From the Guidelines
Rhabdomyolysis causes a type of acute kidney injury (AKI) characterized by renal tubular obstruction, direct toxicity, and vasoconstriction, resulting from the release of myoglobin into circulation. The management of AKI due to rhabdomyolysis involves aggressive fluid resuscitation with isotonic saline, monitoring of serum creatinine, electrolytes, creatine kinase levels, and urine output, as well as prevention of compartment syndrome through monitoring of affected limbs 1. Key aspects of management include:
- Aggressive fluid resuscitation with isotonic saline, starting at 10-15 mL/kg/hour initially, and adjusting based on clinical response, targeting urine output of 200-300 mL/hour until myoglobinuria resolves
- Monitoring of serum creatinine, electrolytes (especially potassium, calcium, and phosphate), creatine kinase levels, and urine output
- Prevention of compartment syndrome through monitoring of affected limbs, which is crucial in patients with severe limb trauma 1
- Early nephrology consultation is recommended for patients with significant AKI, oliguria despite fluid resuscitation, or severe electrolyte disturbances Common causes of rhabdomyolysis-induced AKI include trauma, extreme exertion, medications (statins, colchicine), illicit drugs, infections, and prolonged immobility 1. Severe cases may require renal replacement therapy, especially with persistent hyperkalemia, acidosis, or uremia. The use of sodium bicarbonate to alkalinize urine is no longer routinely recommended, and mannitol is also not recommended for routine use in rhabdomyolysis-induced AKI 1. Overall, the goal of management is to prevent further kidney damage, manage electrolyte imbalances, and support renal function until recovery.
From the FDA Drug Label
Renal complications, including irreversible renal failure have been reported in patients receiving mannitol. Reversible, oliguric acute kidney injury (AKI) has occurred in patients with normal pretreatment renal function who received mannitol
The type of AKI caused by rhabdomyolysis is not directly addressed in the provided drug labels. However, it can be inferred that rhabdomyolysis may lead to prerenal AKI due to hypovolemia, or intrarenal AKI due to myoglobinuria and direct tubular injury.
- Prerenal AKI is caused by decreased blood flow to the kidneys, which can occur due to hypovolemia or dehydration.
- Intrarenal AKI is caused by direct injury to the kidney tissues, which can occur due to myoglobinuria or other toxins.
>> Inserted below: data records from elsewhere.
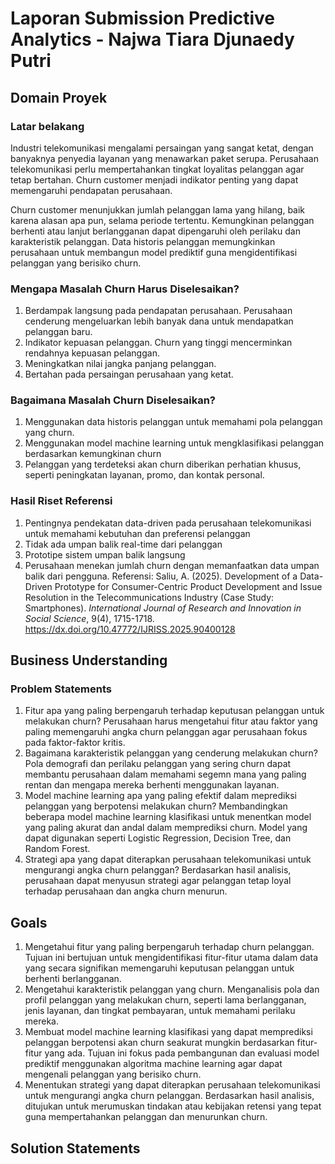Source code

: # Laporan Submission Predictive Analytics - Najwa Tiara Djunaedy Putri

## Domain Proyek
### Latar belakang
Industri telekomunikasi mengalami persaingan yang sangat ketat, dengan banyaknya penyedia layanan yang menawarkan paket serupa. Perusahaan telekomunikasi perlu mempertahankan tingkat loyalitas pelanggan agar tetap bertahan. Churn customer menjadi indikator penting yang dapat memengaruhi pendapatan perusahaan.

Churn customer menunjukkan jumlah pelanggan lama yang hilang, baik karena alasan apa pun, selama periode tertentu. Kemungkinan pelanggan berhenti atau lanjut berlangganan dapat dipengaruhi oleh perilaku dan karakteristik pelanggan. Data historis pelanggan memungkinkan perusahaan untuk membangun model prediktif guna mengidentifikasi pelanggan yang berisiko churn.
### Mengapa Masalah Churn Harus Diselesaikan?
1. Berdampak langsung pada pendapatan perusahaan. Perusahaan cenderung mengeluarkan lebih banyak dana untuk mendapatkan pelanggan baru.
2. Indikator kepuasan pelanggan. Churn yang tinggi mencerminkan rendahnya kepuasan pelanggan.
3. Meningkatkan nilai jangka panjang pelanggan.
4. Bertahan pada persaingan perusahaan yang ketat.
### Bagaimana Masalah Churn Diselesaikan?
1. Menggunakan data historis pelanggan untuk memahami pola pelanggan yang churn.
2. Menggunakan model machine learning untuk mengklasifikasi pelanggan berdasarkan kemungkinan churn
3. Pelanggan yang terdeteksi akan churn diberikan perhatian khusus, seperti peningkatan layanan, promo, dan kontak personal.
### Hasil Riset Referensi
1. Pentingnya pendekatan data-driven pada perusahaan telekomunikasi untuk memahami kebutuhan dan preferensi pelanggan
2. Tidak ada umpan balik real-time dari pelanggan
3. Prototipe sistem umpan balik langsung
4. Perusahaan menekan jumlah churn dengan memanfaatkan data umpan balik dari pengguna.
Referensi: Saliu, A. (2025). Development of a Data-Driven Prototype for Consumer-Centric Product Development and Issue Resolution in the Telecommunications Industry (Case Study: Smartphones). *International Journal of Research and Innovation in Social Science*, 9(4), 1715-1718. https://dx.doi.org/10.47772/IJRISS.2025.90400128

## Business Understanding
### Problem Statements
1. Fitur apa yang paling berpengaruh terhadap keputusan pelanggan untuk melakukan churn?
Perusahaan harus mengetahui fitur atau faktor yang paling memengaruhi angka churn pelanggan agar perusahaan fokus pada faktor-faktor kritis.
2. Bagaimana karakteristik pelanggan yang cenderung melakukan churn?
Pola demografi dan perilaku pelanggan yang sering churn dapat membantu perusahaan dalam memahami segemn mana yang paling rentan dan mengapa mereka berhenti menggunakan layanan.
3. Model machine learning apa yang paling efektif dalam meprediksi pelanggan yang berpotensi melakukan churn?
Membandingkan beberapa model machine learning klasifikasi untuk menentkan model yang paling akurat dan andal dalam memprediksi churn. Model yang dapat digunakan seperti Logistic Regression, Decision Tree, dan Random Forest.
4. Strategi apa yang dapat diterapkan perusahaan telekomunikasi untuk mengurangi angka churn pelanggan?
Berdasarkan hasil analisis, perusahaan dapat menyusun strategi agar pelanggan tetap loyal terhadap perusahaan dan angka churn menurun.
## Goals
1. Mengetahui fitur yang paling berpengaruh terhadap churn pelanggan.
Tujuan ini bertujuan untuk mengidentifikasi fitur-fitur utama dalam data yang secara signifikan memengaruhi keputusan pelanggan untuk berhenti berlangganan.
2. Mengetahui karakteristik pelanggan yang churn.
Menganalisis pola dan profil pelanggan yang melakukan churn, seperti lama berlangganan, jenis layanan, dan tingkat pembayaran, untuk memahami perilaku mereka.
3. Membuat model machine learning klasifikasi yang dapat memprediksi pelanggan berpotensi akan churn seakurat mungkin berdasarkan fitur-fitur yang ada.
Tujuan ini fokus pada pembangunan dan evaluasi model prediktif menggunakan algoritma machine learning agar dapat mengenali pelanggan yang berisiko churn.
4. Menentukan strategi yang dapat diterapkan perusahaan telekomunikasi untuk mengurangi angka churn pelanggan.
Berdasarkan hasil analisis, ditujukan untuk merumuskan tindakan atau kebijakan retensi yang tepat guna mempertahankan pelanggan dan menurunkan churn.
## Solution Statements
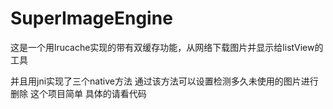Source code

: SuperImageEngine
================

这是一个用lrucache实现的带有双缓存功能，从网络下载图片并显示给listView的工具

并且用jni实现了三个native方法 通过该方法可以设置检测多久未使用的图片进行删除 这个项目简单  具体的请看代码 
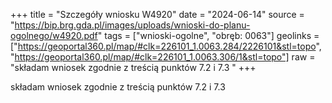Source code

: +++
title = "Szczegóły wniosku W4920"
date = "2024-06-14"
source = "https://bip.brg.gda.pl/images/uploads/wnioski-do-planu-ogolnego/w4920.pdf"
tags = ["wnioski-ogolne", "obręb: 0063"]
geolinks = ["https://geoportal360.pl/map/#clk=226101_1.0063.284/2226101&stl=topo", "https://geoportal360.pl/map/#clk=226101_1.0063.306/1&stl=topo"]
raw = "składam wniosek zgodnie z treścią punktów 7.2 i 7.3 "
+++

składam wniosek zgodnie z treścią punktów 7.2 i 7.3



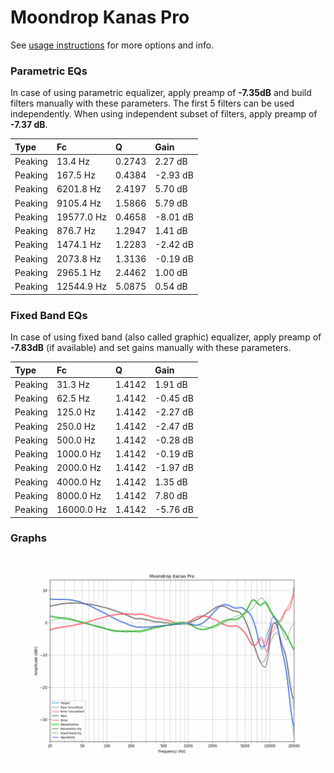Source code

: # Moondrop Kanas Pro
See [usage instructions](https://github.com/jaakkopasanen/AutoEq#usage) for more options and info.

### Parametric EQs
In case of using parametric equalizer, apply preamp of **-7.35dB** and build filters manually
with these parameters. The first 5 filters can be used independently.
When using independent subset of filters, apply preamp of **-7.37 dB**.

| Type    | Fc         |      Q | Gain     |
|:--------|:-----------|:-------|:---------|
| Peaking | 13.4 Hz    | 0.2743 | 2.27 dB  |
| Peaking | 167.5 Hz   | 0.4384 | -2.93 dB |
| Peaking | 6201.8 Hz  | 2.4197 | 5.70 dB  |
| Peaking | 9105.4 Hz  | 1.5866 | 5.79 dB  |
| Peaking | 19577.0 Hz | 0.4658 | -8.01 dB |
| Peaking | 876.7 Hz   | 1.2947 | 1.41 dB  |
| Peaking | 1474.1 Hz  | 1.2283 | -2.42 dB |
| Peaking | 2073.8 Hz  | 1.3136 | -0.19 dB |
| Peaking | 2965.1 Hz  | 2.4462 | 1.00 dB  |
| Peaking | 12544.9 Hz | 5.0875 | 0.54 dB  |

### Fixed Band EQs
In case of using fixed band (also called graphic) equalizer, apply preamp of **-7.83dB**
(if available) and set gains manually with these parameters.

| Type    | Fc         |      Q | Gain     |
|:--------|:-----------|:-------|:---------|
| Peaking | 31.3 Hz    | 1.4142 | 1.91 dB  |
| Peaking | 62.5 Hz    | 1.4142 | -0.45 dB |
| Peaking | 125.0 Hz   | 1.4142 | -2.27 dB |
| Peaking | 250.0 Hz   | 1.4142 | -2.47 dB |
| Peaking | 500.0 Hz   | 1.4142 | -0.28 dB |
| Peaking | 1000.0 Hz  | 1.4142 | -0.19 dB |
| Peaking | 2000.0 Hz  | 1.4142 | -1.97 dB |
| Peaking | 4000.0 Hz  | 1.4142 | 1.35 dB  |
| Peaking | 8000.0 Hz  | 1.4142 | 7.80 dB  |
| Peaking | 16000.0 Hz | 1.4142 | -5.76 dB |

### Graphs
![](./Moondrop%20Kanas%20Pro.png)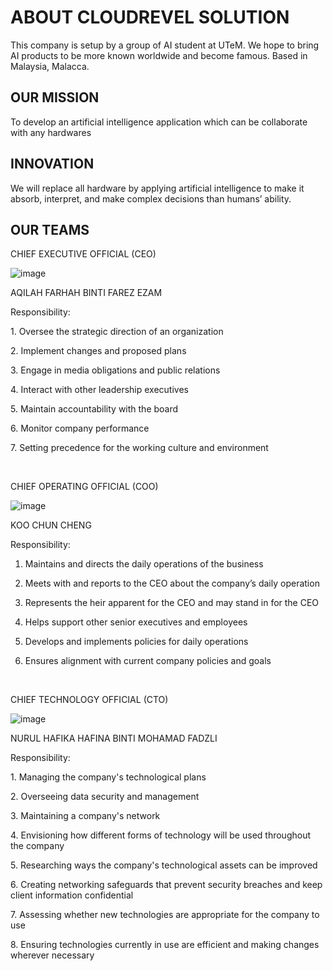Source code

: # ABOUT CLOUDREVEL SOLUTION
This company is setup by a group of AI student at UTeM. We hope to bring AI products to be more known worldwide and become famous. 
Based in Malaysia, Malacca.

## OUR MISSION
To develop an artificial intelligence application which can be collaborate with any hardwares

## INNOVATION
We will replace all hardware by applying artificial intelligence to make it absorb, interpret, and make complex decisions than humans’ ability.

## OUR TEAMS
CHIEF EXECUTIVE OFFICIAL (CEO)

![image](https://user-images.githubusercontent.com/121591140/211903148-01b37b7f-a6c4-4643-beda-9ab748aaf961.png)

 
AQILAH FARHAH BINTI FAREZ EZAM
<p>Responsibility:<p>
1.	Oversee the strategic direction of an organization<p>
2.	Implement changes and proposed plans<p>
3.	Engage in media obligations and public relations<p>
4.	Interact with other leadership executives<p>
5.	Maintain accountability with the board<p>
6.	Monitor company performance<p>
7.	Setting precedence for the working culture and environment<p>
  
  <br>

CHIEF OPERATING OFFICIAL (COO)
  
![image](https://user-images.githubusercontent.com/121591140/211903162-a187db1a-65ea-4bee-a815-2d01f6e46c66.png)

KOO CHUN CHENG <p>
Responsibility:<p>
1.	Maintains and directs the daily operations of the business<p>
2.	Meets with and reports to the CEO about the company’s daily operation<p>
3.	Represents the heir apparent for the CEO and may stand in for the CEO <p>
4.	Helps support other senior executives and employees<p>
5.	Develops and implements policies for daily operations<p>
6.	Ensures alignment with current company policies and goals<p>
  <br>





CHIEF TECHNOLOGY OFFICIAL (CTO)
  
![image](https://user-images.githubusercontent.com/121591140/211903183-c2b56547-9e7b-44d4-97b5-42ce3cdae2d4.png)

NURUL HAFIKA HAFINA BINTI MOHAMAD FADZLI
<p>Responsibility:<p>
1.	Managing the company's technological plans<p>
2.	Overseeing data security and management<p>
3.	Maintaining a company's network<p>
4.	Envisioning how different forms of technology will be used throughout the company<p>
5.	Researching ways the company's technological assets can be improved<p>
6.	Creating networking safeguards that prevent security breaches and keep client information confidential<p>
7.	Assessing whether new technologies are appropriate for the company to use<p>
8.	Ensuring technologies currently in use are efficient and making changes wherever necessary<p>




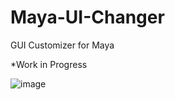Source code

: # Maya-UI-Changer

GUI Customizer for Maya

*Work in Progress

![image](https://github.com/Aldanoah/Cyberpunk-Maya-UI/assets/84312447/5a2c5d8a-ca85-4b90-823f-c0a3c793f373)


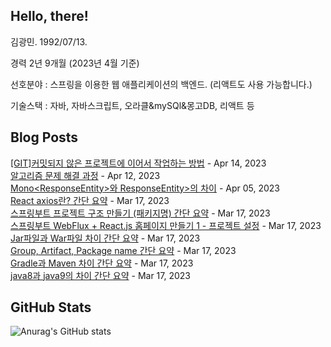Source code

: ## Hello, there!

김광민. 1992/07/13.

경력 2년 9개월 (2023년 4월 기준)

선호분야 : 스프링을 이용한 웹 애플리케이션의 백엔드.
(리액트도 사용 가능합니다.)

기술스택 : 자바, 자바스크립트, 오라클&mySQl&몽고DB, 리액트 등


## Blog Posts

[[GIT]커밋되지 않은 프로젝트에 이어서 작업하는 방법](https://lenagend.tistory.com/37) - Apr 14, 2023<br>
[알고리즘 문제 해결 과정](https://lenagend.tistory.com/36) - Apr 12, 2023<br>
[Mono<ResponseEntity<?>>와 ResponseEntity<Mono<?>>의 차이](https://lenagend.tistory.com/35) - Apr 05, 2023<br>
[React axios란? 간단 요약](https://lenagend.tistory.com/34) - Mar 17, 2023<br>
[스프링부트 프로젝트 구조 만들기 (패키지명) 간단 요약](https://lenagend.tistory.com/33) - Mar 17, 2023<br>
[스프링부트 WebFlux + React.js 홈페이지 만들기 1 - 프로젝트 설정](https://lenagend.tistory.com/32) - Mar 17, 2023<br>
[Jar파일과 War파일 차이 간단 요약](https://lenagend.tistory.com/31) - Mar 17, 2023<br>
[Group, Artifact, Package name 간단 요약](https://lenagend.tistory.com/30) - Mar 17, 2023<br>
[Gradle과 Maven 차이 간단 요약](https://lenagend.tistory.com/29) - Mar 17, 2023<br>
[java8과 java9의 차이 간단 요약](https://lenagend.tistory.com/28) - Mar 17, 2023<br>


## GitHub Stats
![Anurag's GitHub stats](https://github-readme-stats.vercel.app/api?username=lenagend&show_icons=true&theme=solarized-light)
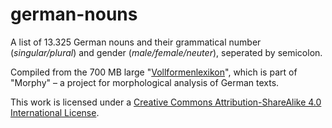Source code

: # german-nouns
A list of 13.325 German nouns and their grammatical number (*singular/plural*) and gender (*male/female/neuter*), seperated by semicolon.

Compiled from the 700 MB large "[Vollformenlexikon](http://www.danielnaber.de/morphologie/)", which is part of "Morphy" – a project for morphological analysis of German texts.


This work is licensed under a [Creative Commons Attribution-ShareAlike 4.0 International License](https://creativecommons.org/licenses/by-sa/4.0/).
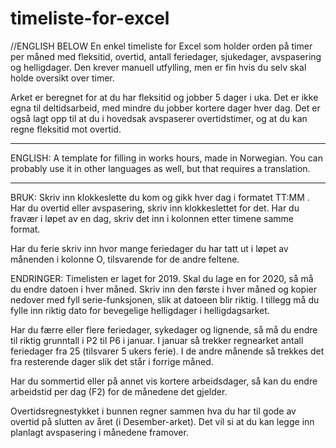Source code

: # timeliste-for-excel
//ENGLISH BELOW
En enkel timeliste for Excel som holder orden på timer per måned med fleksitid, overtid, antall feriedager, sjukedager, avspasering og helligdager. Den krever manuell utfylling, men er fin hvis du selv skal holde oversikt over timer.  

Arket er beregnet for at du har fleksitid og jobber 5 dager i uka. Det er ikke egna til deltidsarbeid, med mindre du jobber kortere dager hver dag. Det er også lagt opp til at du i hovedsak avspaserer overtidstimer, og at du kan regne fleksitid mot overtid. 

----

ENGLISH:
A template for filling in works hours, made in Norwegian. You can probably use it in other languages as well, but that requires a translation. 

----

BRUK:
Skriv inn klokkeslette du kom og gikk hver dag i formatet TT:MM . Har du overtid eller avspasering, skriv inn klokkeslettet for det. Har du fravær i løpet av en dag, skriv det inn i kolonnen etter timene samme format.

Har du ferie skriv inn hvor mange feriedager du har tatt ut i løpet av månenden i kolonne O, tilsvarende for de andre feltene.

ENDRINGER:
Timelisten er laget for 2019. Skal du lage en for 2020, så må du endre datoen i hver måned. Skriv inn den første i hver måned og kopier nedover med fyll serie-funksjonen, slik at datoeen blir riktig. I tillegg må du fylle inn riktig dato for bevegelige helligdager i helligdagsarket. 

Har du færre eller flere feriedager, sykedager og lignende, så må du endre til riktig grunntall i P2 til P6 i januar. I januar så trekker regnearket antall feriedager fra 25 (tilsvarer 5 ukers ferie). I de andre månende så trekkes det fra resterende dager slik det står i forrige måned. 

Har du sommertid eller på annet vis kortere arbeidsdager, så kan du endre arbeidstid per dag (F2) for de månedene det gjelder. 

Overtidsregnestykket i bunnen regner sammen hva du har til gode av overtid på slutten av året (i Desember-arket). Det vil si at du kan legge inn planlagt avspasering i månedene framover. 





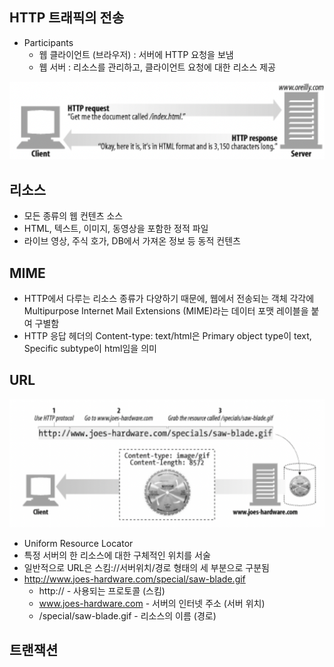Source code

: ## HTTP 트래픽의 전송
- Participants
    - 웹 클라이언트 (브라우저) : 서버에 HTTP 요청을 보냄
    - 웹 서버 : 리소스를 관리하고, 클라이언트 요청에 대한 리소스 제공

![client-server](/figures/webclient-and-webserver.png)

## 리소스
- 모든 종류의 웹 컨텐츠 소스
- HTML, 텍스트, 이미지, 동영상을 포함한 정적 파일
- 라이브 영상, 주식 호가, DB에서 가져온 정보 등 동적 컨텐츠

## MIME
- HTTP에서 다루는 리소스 종류가 다양하기 때문에, 웹에서 전송되는 객체 각각에 Multipurpose Internet Mail Extensions (MIME)라는 데이터 포맷 레이블을 붙여 구별함
- HTTP 응답 헤더의 Content-type: text/html은 Primary object type이 text, Specific subtype이 html임을 의미

## URL
![url](/figures/url.png)
- Uniform Resource Locator
- 특정 서버의 한 리소스에 대한 구체적인 위치를 서술
- 일반적으로 URL은 스킴://서버위치/경로 형태의 세 부분으로 구분됨 
- http://www.joes-hardware.com/special/saw-blade.gif
    - http:// - 사용되는 프로토콜 (스킴)
    - www.joes-hardware.com - 서버의 인터넷 주소 (서버 위치)
    - /special/saw-blade.gif - 리소스의 이름 (경로)



## 트랜잭션

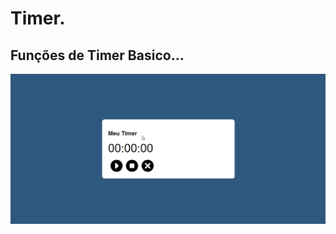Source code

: # Timer.
## Funções de Timer Basico...

![Simples](https://github.com/Vavatrewq/Timer/blob/master/GIF/AnimaçãoFunc.gif)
Management of AKI due to rhabdomyolysis typically involves:
- Aggressive fluid resuscitation to correct hypovolemia and maintain urine output.
- Monitoring of renal function and electrolyte levels.
- Avoidance of nephrotoxic agents.
- Consideration of other treatments, such as alkalinization of the urine or use of mannitol, although the provided drug labels do not directly support the use of mannitol for this indication 2, 2.
From the Research
Causes of Acute Kidney Injury (AKI) due to Rhabdomyolysis
- Rhabdomyolysis is a clinical syndrome characterized by the breakdown of skeletal muscle cells and release of creatine kinase (CK), lactate dehydrogenase (LDH), and myoglobin into the plasma and interstitial space 3.
- The main pathophysiology of renal injury is due to vasoconstriction, intraluminal casts, tubular obstruction, and direct myoglobin toxicity 3, 4.
- Rhabdomyolysis can occur due to a variety of causes, including direct muscular injury, strenuous exercise, drugs, toxins, infections, hyperthermia, seizures, metabolic and/or electrolyte abnormalities, and endocrinopathies 4.
Management of AKI due to Rhabdomyolysis
- Early diagnosis and prompt management with fluid resuscitation, initiation of renal replacement therapy (RRT), and elimination of causative agents can help prevent complications 3.
- Electrolyte disturbances should always be detected in the early stages and carefully treated 5.
- The use of bicarbonates or diuretics may also be helpful, but especially in the latter case, the indications should be well evaluated, remembering to avoid hypovolemia 5.
- Limited use of bicarbonate and adjustment of fluid volume may improve the short- and long-term outcomes of patients with rhabdomyolysis 6.
- Saline volume expansion may reduce the risk of AKI 4.
Diagnosis of Rhabdomyolysis-Induced AKI
- Serum CK five times higher than the normal value usually confirms rhabdomyolysis 4.
- However, CPK alone may not be a sensitive marker for rhabdomyolysis-induced AKI in some cases, and other diagnostic markers such as myoglobin casts may be necessary 7.
- Urinalysis and kidney biopsy may also be helpful in diagnosing rhabdomyolysis-induced AKI 7.